## Aim of the task
Supply the number of lines in the data below that hold "sécurité", and let that number be the whole answer.

======

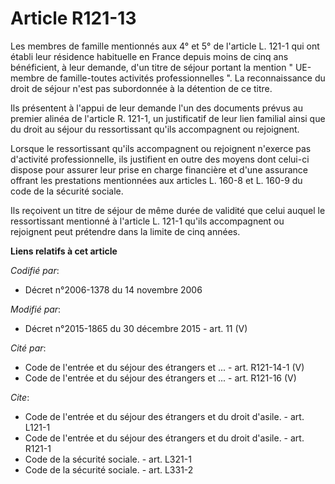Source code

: # Article R121-13

Les membres de famille mentionnés aux 4° et 5° de l'article L. 121-1 qui ont établi leur résidence habituelle en France
depuis moins de cinq ans bénéficient, à leur demande, d'un titre de séjour portant la mention " UE-membre de famille-toutes
activités professionnelles ". La reconnaissance du droit de séjour n'est pas subordonnée à la détention de ce titre. 

Ils présentent à l'appui de leur demande l'un des documents prévus au premier alinéa de l'article R. 121-1, un justificatif
de leur lien familial ainsi que du droit au séjour du ressortissant qu'ils accompagnent ou rejoignent. 

Lorsque le ressortissant qu'ils accompagnent ou rejoignent n'exerce pas d'activité professionnelle, ils justifient en outre
des moyens dont celui-ci dispose pour assurer leur prise en charge financière et d'une assurance offrant les prestations
mentionnées aux articles L. 160-8 et L. 160-9 du code de la sécurité sociale. 

Ils reçoivent un titre de séjour de même durée de validité que celui auquel le ressortissant mentionné à l'article L. 121-1
qu'ils accompagnent ou rejoignent peut prétendre dans la limite de cinq années.

**Liens relatifs à cet article**

_Codifié par_:

  - Décret n°2006-1378 du 14 novembre 2006

_Modifié par_:

  - Décret n°2015-1865 du 30 décembre 2015 - art. 11 (V)

_Cité par_:

  - Code de l'entrée et du séjour des étrangers et ... - art. R121-14-1 (V)
  - Code de l'entrée et du séjour des étrangers et ... - art. R121-16 (V)

_Cite_:

  - Code de l'entrée et du séjour des étrangers et du droit d'asile. - art. L121-1
  - Code de l'entrée et du séjour des étrangers et du droit d'asile. - art. R121-1
  - Code de la sécurité sociale. - art. L321-1
  - Code de la sécurité sociale. - art. L331-2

======

## Answer for the task
3